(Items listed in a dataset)
________________________

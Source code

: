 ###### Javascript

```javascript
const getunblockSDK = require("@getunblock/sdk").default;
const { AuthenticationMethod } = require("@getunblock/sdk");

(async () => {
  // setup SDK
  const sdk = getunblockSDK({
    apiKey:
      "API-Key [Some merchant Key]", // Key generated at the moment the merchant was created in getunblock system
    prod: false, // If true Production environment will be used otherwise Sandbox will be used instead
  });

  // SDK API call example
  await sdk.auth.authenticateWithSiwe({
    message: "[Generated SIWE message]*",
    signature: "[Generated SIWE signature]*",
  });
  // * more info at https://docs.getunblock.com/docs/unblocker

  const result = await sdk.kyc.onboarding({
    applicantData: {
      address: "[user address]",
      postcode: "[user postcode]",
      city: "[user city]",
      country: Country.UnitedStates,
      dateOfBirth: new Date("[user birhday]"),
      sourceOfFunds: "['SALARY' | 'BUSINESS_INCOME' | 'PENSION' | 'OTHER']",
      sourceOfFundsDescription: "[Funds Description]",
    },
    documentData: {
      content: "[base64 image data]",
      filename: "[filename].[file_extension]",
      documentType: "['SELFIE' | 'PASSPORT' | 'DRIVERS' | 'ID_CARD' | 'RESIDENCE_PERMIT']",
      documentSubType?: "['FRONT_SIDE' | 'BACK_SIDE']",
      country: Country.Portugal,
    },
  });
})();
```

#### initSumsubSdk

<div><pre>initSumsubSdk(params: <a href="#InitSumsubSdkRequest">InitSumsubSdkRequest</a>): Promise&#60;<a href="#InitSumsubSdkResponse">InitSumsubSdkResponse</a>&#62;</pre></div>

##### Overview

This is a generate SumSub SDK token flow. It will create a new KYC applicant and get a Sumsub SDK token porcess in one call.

________________________

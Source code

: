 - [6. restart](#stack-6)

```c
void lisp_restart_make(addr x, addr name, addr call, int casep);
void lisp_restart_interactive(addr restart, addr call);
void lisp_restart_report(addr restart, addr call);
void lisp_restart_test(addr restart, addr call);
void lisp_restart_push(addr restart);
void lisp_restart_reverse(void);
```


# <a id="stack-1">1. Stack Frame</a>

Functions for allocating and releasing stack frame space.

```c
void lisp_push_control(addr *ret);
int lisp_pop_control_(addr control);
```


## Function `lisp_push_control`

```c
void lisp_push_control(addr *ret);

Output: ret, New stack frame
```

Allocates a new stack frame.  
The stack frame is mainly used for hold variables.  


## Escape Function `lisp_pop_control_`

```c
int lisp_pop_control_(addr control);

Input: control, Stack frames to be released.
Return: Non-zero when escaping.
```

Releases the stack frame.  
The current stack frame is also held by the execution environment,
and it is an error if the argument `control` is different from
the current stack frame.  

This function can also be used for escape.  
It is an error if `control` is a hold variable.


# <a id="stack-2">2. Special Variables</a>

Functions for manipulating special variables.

________________________

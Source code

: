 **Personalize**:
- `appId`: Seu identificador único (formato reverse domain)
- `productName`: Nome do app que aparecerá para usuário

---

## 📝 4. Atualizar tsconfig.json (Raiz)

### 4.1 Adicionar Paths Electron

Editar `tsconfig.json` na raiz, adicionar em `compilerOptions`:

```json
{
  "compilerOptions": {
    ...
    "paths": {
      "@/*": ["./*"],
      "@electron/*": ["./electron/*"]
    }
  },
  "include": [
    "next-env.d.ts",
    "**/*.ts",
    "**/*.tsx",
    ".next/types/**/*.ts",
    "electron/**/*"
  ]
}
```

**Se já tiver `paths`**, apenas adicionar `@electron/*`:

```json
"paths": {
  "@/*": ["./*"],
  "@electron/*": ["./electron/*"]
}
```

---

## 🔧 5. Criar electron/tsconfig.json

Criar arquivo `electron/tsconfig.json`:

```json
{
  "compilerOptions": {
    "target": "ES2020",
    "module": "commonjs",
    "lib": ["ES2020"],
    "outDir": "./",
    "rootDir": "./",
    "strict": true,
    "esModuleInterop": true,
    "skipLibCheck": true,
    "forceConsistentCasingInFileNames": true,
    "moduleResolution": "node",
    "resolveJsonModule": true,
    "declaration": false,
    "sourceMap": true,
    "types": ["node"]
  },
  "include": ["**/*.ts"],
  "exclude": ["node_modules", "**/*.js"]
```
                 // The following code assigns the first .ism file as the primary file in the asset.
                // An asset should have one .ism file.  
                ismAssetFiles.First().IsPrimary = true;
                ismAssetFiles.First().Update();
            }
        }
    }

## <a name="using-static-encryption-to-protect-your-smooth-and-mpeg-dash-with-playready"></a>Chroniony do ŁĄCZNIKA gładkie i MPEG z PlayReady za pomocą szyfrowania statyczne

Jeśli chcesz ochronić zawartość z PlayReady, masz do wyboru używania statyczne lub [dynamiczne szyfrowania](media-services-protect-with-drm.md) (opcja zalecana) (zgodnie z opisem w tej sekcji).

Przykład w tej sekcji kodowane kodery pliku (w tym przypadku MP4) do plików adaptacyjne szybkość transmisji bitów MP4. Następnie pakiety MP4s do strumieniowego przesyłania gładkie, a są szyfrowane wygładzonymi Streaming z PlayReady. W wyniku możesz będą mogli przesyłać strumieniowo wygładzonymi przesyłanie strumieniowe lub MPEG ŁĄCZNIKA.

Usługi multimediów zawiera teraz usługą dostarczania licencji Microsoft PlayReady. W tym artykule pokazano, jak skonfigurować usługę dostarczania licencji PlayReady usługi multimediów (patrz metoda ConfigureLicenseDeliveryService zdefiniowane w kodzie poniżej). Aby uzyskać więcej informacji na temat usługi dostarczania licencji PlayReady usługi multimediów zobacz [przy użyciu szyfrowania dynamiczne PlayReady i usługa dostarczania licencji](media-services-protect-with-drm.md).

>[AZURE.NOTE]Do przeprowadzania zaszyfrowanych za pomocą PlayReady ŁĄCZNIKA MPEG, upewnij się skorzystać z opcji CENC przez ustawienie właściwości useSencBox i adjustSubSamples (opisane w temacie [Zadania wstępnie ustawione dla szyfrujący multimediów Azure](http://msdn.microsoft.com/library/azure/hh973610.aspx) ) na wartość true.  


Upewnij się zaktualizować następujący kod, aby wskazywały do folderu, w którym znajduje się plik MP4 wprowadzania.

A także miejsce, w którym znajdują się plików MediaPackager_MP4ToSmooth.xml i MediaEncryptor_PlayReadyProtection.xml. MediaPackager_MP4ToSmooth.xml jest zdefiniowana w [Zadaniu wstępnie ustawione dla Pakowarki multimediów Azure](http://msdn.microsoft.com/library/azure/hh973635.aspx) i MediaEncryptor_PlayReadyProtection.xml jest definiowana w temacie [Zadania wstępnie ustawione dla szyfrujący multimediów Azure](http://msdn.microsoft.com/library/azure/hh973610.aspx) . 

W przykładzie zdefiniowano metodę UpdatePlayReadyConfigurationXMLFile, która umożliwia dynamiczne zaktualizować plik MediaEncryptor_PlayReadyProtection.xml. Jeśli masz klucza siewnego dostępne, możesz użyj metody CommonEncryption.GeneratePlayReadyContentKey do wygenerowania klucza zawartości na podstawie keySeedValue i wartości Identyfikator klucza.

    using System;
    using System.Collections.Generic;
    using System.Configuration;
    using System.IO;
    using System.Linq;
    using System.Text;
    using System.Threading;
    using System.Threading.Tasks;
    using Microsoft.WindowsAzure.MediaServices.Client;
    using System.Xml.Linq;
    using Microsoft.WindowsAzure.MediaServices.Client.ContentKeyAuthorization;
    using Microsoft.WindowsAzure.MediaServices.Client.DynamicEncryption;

________________________

*Task to complete*:
Copy each line containing the word "statyczne" from the data.

*Answer to the problem*:
## <a name="using-static-encryption-to-protect-your-smooth-and-mpeg-dash-with-playready"></a>Chroniony do ŁĄCZNIKA gładkie i MPEG z PlayReady za pomocą szyfrowania statyczne
Jeśli chcesz ochronić zawartość z PlayReady, masz do wyboru używania statyczne lub [dynamiczne szyfrowania](media-services-protect-with-drm.md) (opcja zalecana) (zgodnie z opisem w tej sekcji).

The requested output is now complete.